(Information shown):
↓↓↓
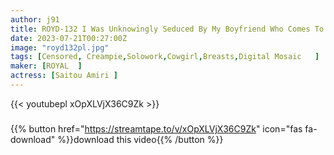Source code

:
 ```yaml
---
author: j91
title: ROYD-132 I Was Unknowingly Seduced By My Boyfriend Who Comes To Stay Every Day, And I Couldn’t Show Up The Courage And Became Half-dead Amiri Saito
date: 2023-07-21T00:27:00Z
image: "royd132pl.jpg"
tags: [Censored, Creampie,Solowork,Cowgirl,Breasts,Digital Mosaic	]
maker: [ROYAL  ]
actress: [Saitou Amiri ]
---
```



{{< youtubepl xOpXLVjX36C9Zk >}}
###

{{% button href="https://streamtape.to/v/xOpXLVjX36C9Zk" icon="fas fa-download" %}}download this video{{% /button %}}
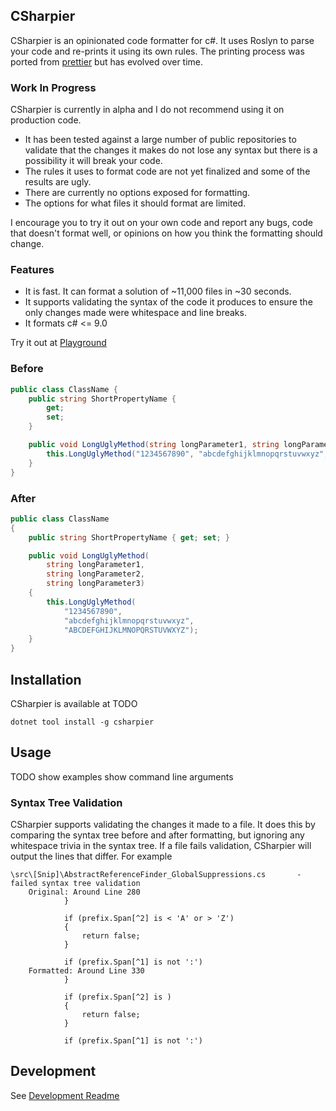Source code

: ## CSharpier
CSharpier is an opinionated code formatter for c#. It uses Roslyn to parse your code and re-prints it using its own rules. The printing process was ported from [prettier](https://github.com/prettier/prettier) but has evolved over time.

### Work In Progress
CSharpier is currently in alpha and I do not recommend using it on production code.
  - It has been tested against a large number of public repositories to validate that the changes it makes do not lose any syntax but there is a possibility it will break your code.
  - The rules it uses to format code are not yet finalized and some of the results are ugly.
  - There are currently no options exposed for formatting.
  - The options for what files it should format are limited.

I encourage you to try it out on your own code and report any bugs, code that doesn't format well, or opinions on how you think the formatting should change.

### Features
  - It is fast. It can format a solution of ~11,000 files in ~30 seconds.
  - It supports validating the syntax of the code it produces to ensure the only changes made were whitespace and line breaks.
  - It formats c# <= 9.0

Try it out at [Playground](https://csharpier.bnt-studios.com)

### Before
```c#
public class ClassName {
    public string ShortPropertyName {
        get;
        set; 
    }

    public void LongUglyMethod(string longParameter1, string longParameter2, string longParameter3) { 
        this.LongUglyMethod("1234567890", "abcdefghijklmnopqrstuvwxyz", "ABCDEFGHIJKLMNOPQRSTUVWXYZ");
    }
}
```

### After
```c#
public class ClassName
{
    public string ShortPropertyName { get; set; }

    public void LongUglyMethod(
        string longParameter1,
        string longParameter2,
        string longParameter3)
    {
        this.LongUglyMethod(
            "1234567890",
            "abcdefghijklmnopqrstuvwxyz",
            "ABCDEFGHIJKLMNOPQRSTUVWXYZ");
    }
}
```

## Installation
CSharpier is available at TODO
```
dotnet tool install -g csharpier
```

## Usage
TODO
show examples
show command line arguments

### Syntax Tree Validation
CSharpier supports validating the changes it made to a file. It does this by comparing the syntax tree before and after formatting, but ignoring any whitespace trivia in the syntax tree. If a file fails validation, CSharpier will output the lines that differ.
For example
```
\src\[Snip]\AbstractReferenceFinder_GlobalSuppressions.cs       - failed syntax tree validation
    Original: Around Line 280
            }

            if (prefix.Span[^2] is < 'A' or > 'Z')
            {
                return false;
            }

            if (prefix.Span[^1] is not ':')
    Formatted: Around Line 330
            }

            if (prefix.Span[^2] is )
            {
                return false;
            }

            if (prefix.Span[^1] is not ':')
```

## Development
See [Development Readme](Src/README.md)

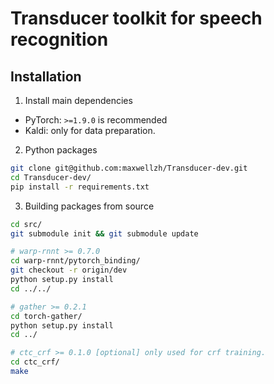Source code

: # Transducer toolkit for speech recognition

## Installation

1. Install main dependencies
  - PyTorch: `>=1.9.0` is recommended
  - Kaldi: only for data preparation.

2. Python packages

```bash
git clone git@github.com:maxwellzh/Transducer-dev.git
cd Transducer-dev/
pip install -r requirements.txt
```

3. Building packages from source

```bash
cd src/
git submodule init && git submodule update

# warp-rnnt >= 0.7.0
cd warp-rnnt/pytorch_binding/
git checkout -r origin/dev
python setup.py install
cd ../../

# gather >= 0.2.1
cd torch-gather/
python setup.py install
cd ../

# ctc_crf >= 0.1.0 [optional] only used for crf training.
cd ctc_crf/
make
```


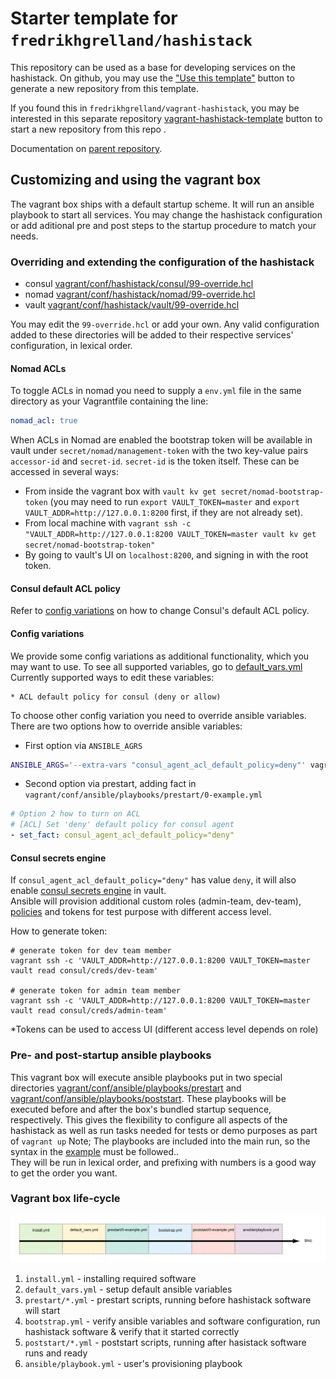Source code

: # Starter template for `fredrikhgrelland/hashistack`

This repository can be used as a base for developing services on the hashistack.
On github, you may use the ["Use this template"](https://github.com/fredrikhgrelland/vagrant-hashistack-template/generate) button to generate a new repository from this template.

If you found this in `fredrikhgrelland/vagrant-hashistack`, you may be interested in this separate repository [vagrant-hashistack-template](https://github.com/fredrikhgrelland/vagrant-hashistack-template/generate) button to start a new repository from this repo
.

Documentation on [parent repository](https://github.com/fredrikhgrelland/vagrant-hashistack#usage).

## Customizing and using the vagrant box
The vagrant box ships with a default startup scheme. It will run an ansible playbook to start all services.
You may change the hashistack configuration or add aditional pre and post steps to the startup procedure to match your needs.

### Overriding and extending the configuration of the hashistack

- consul [vagrant/conf/hashistack/consul/99-override.hcl](vagrant/conf/hashistack/consul/99-override.hcl)
- nomad [vagrant/conf/hashistack/nomad/99-override.hcl](vagrant/conf/hashistack/nomad/99-override.hcl)
- vault [vagrant/conf/hashistack/vault/99-override.hcl](vagrant/conf/hashistack/vault/99-override.hcl)

You may edit the `99-override.hcl` or add your own.
Any valid configuration added to these directories will be added to their respective services' configuration, in lexical order.

#### Nomad ACLs
To toggle ACLs in nomad you need to supply a `env.yml` file in the same directory as your Vagrantfile containing the line:
```yaml
nomad_acl: true
```

When ACLs in Nomad are enabled the bootstrap token will be available in vault under `secret/nomad/management-token` with the two key-value pairs `accessor-id` and `secret-id`. `secret-id` is the token itself. These can be accessed in several ways:
- From inside the vagrant box with `vault kv get secret/nomad-bootstrap-token` (you may need to run `export VAULT_TOKEN=master` and `export VAULT_ADDR=http://127.0.0.1:8200` first, if they are not already set).
- From local machine with `vagrant ssh -c "VAULT_ADDR=http://127.0.0.1:8200 VAULT_TOKEN=master vault kv get secret/nomad-bootstrap-token"`
- By going to vault's UI on `localhost:8200`, and signing in with the root token.

#### Consul default ACL policy
Refer to [config variations](#config-variations) on how to change Consul's default ACL policy.

#### Config variations
We provide some config variations as additional functionality, which you may want to use. To see all supported variables, go to [default_vars.yml](../ansible/load_env_vars.yml)
Currently supported ways to edit these variables:
```text
* ACL default policy for consul (deny or allow)
```
To choose other config variation you need to override ansible variables. There are two options how to override ansible variables:
* First option via `ANSIBLE_AGRS`
```bash
ANSIBLE_ARGS='--extra-vars "consul_agent_acl_default_policy=deny"' vagrant up --provision
```
* Second option via prestart, adding fact in `vagrant/conf/ansible/playbooks/prestart/0-example.yml`
```yaml
# Option 2 how to turn on ACL
# [ACL] Set 'deny' default policy for consul agent
- set_fact: consul_agent_acl_default_policy="deny"
```

#### Consul secrets engine
If `consul_agent_acl_default_policy="deny"` has value `deny`, it will also enable [consul secrets engine](https://www.vaultproject.io/docs/secrets/consul) in vault.  
Ansible will provision additional custom roles (admin-team, dev-team), [policies](../ansible/templates/consul-policies) and tokens for test purpose with different access level.

How to generate token:
```text
# generate token for dev team member
vagrant ssh -c 'VAULT_ADDR=http://127.0.0.1:8200 VAULT_TOKEN=master vault read consul/creds/dev-team'

# generate token for admin team member
vagrant ssh -c 'VAULT_ADDR=http://127.0.0.1:8200 VAULT_TOKEN=master vault read consul/creds/admin-team'
```

*Tokens can be used to access UI (different access level depends on role)

### Pre- and post-startup ansible playbooks
This vagrant box will execute ansible playbooks put in two special directories [vagrant/conf/ansible/playbooks/prestart](vagrant/conf/ansible/playbooks/prestart) and [vagrant/conf/ansible/playbooks/poststart](vagrant/conf/ansible/playbooks/poststart). These playbooks will be executed before and after the box's bundled startup sequence, respectively. This gives the flexibility to configure all aspects of the hashistack as well as run tasks needed for tests or demo purposes as part of `vagrant up` Note; The playbooks are included into the main run, so the syntax in the [example](vagrant/conf/ansible/playbooks/prestart/0-example.yml) must be followed..  
They will be run in lexical order, and prefixing with numbers is a good way to get the order you want.

### Vagrant box life-cycle
![img](vagrant/docs/life-cycle.png)
1. `install.yml` - installing required software
2. `default_vars.yml` - setup default ansible variables
3. `prestart/*.yml` - prestart scripts, running before hashistack software will start
4. `bootstrap.yml` - verify ansible variables and software configuration, run hashistack software & verify that it started correctly
5. `poststart/*.yml` - poststart scripts, running after hasistack software runs and ready
6. `ansible/playbook.yml` - user's provisioning playbook

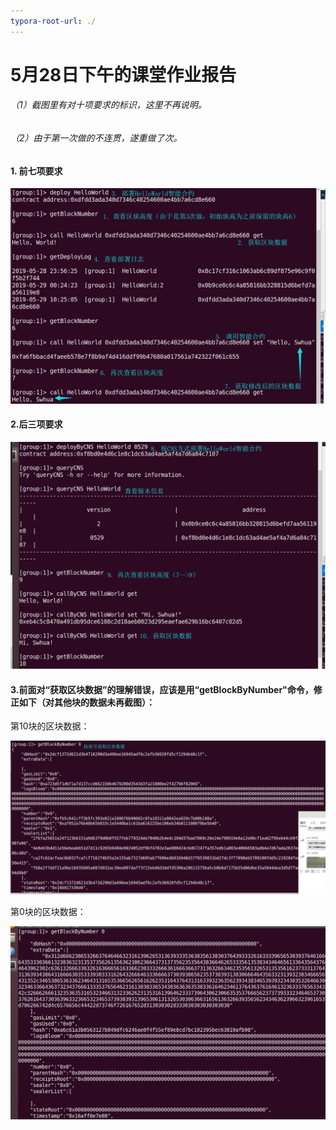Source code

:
 ```yaml
---
typora-root-url: ./
---
```


# 5月28日下午的课堂作业报告

###### （1）截图里有对十项要求的标识，这里不再说明。

###### （2）由于第一次做的不连贯，遂重做了次。

#### 1. 前七项要求

![1-7](./images/Swhua/1-7.png)

#### 2.后三项要求

![8-10](./images/Swhua/8-10.png)

#### 3.前面对“获取区块数据”的理解错误，应该是用“getBlockByNumber"命令，修正如下（对其他块的数据未再截图）：

第10块的区块数据：

![revise2](./images/Swhua/revise2.png)

第0块的区块数据：

![revise1](./images/Swhua/revise1.png)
↑↑↑
(Assignment): When a line in the records above holds "Span", that line is to be reported.

(Exercise solution):
            if (prefix.Span[^2] is < 'A' or > 'Z')
            if (prefix.Span[^1] is not ':')
            if (prefix.Span[^2] is )
            if (prefix.Span[^1] is not ':')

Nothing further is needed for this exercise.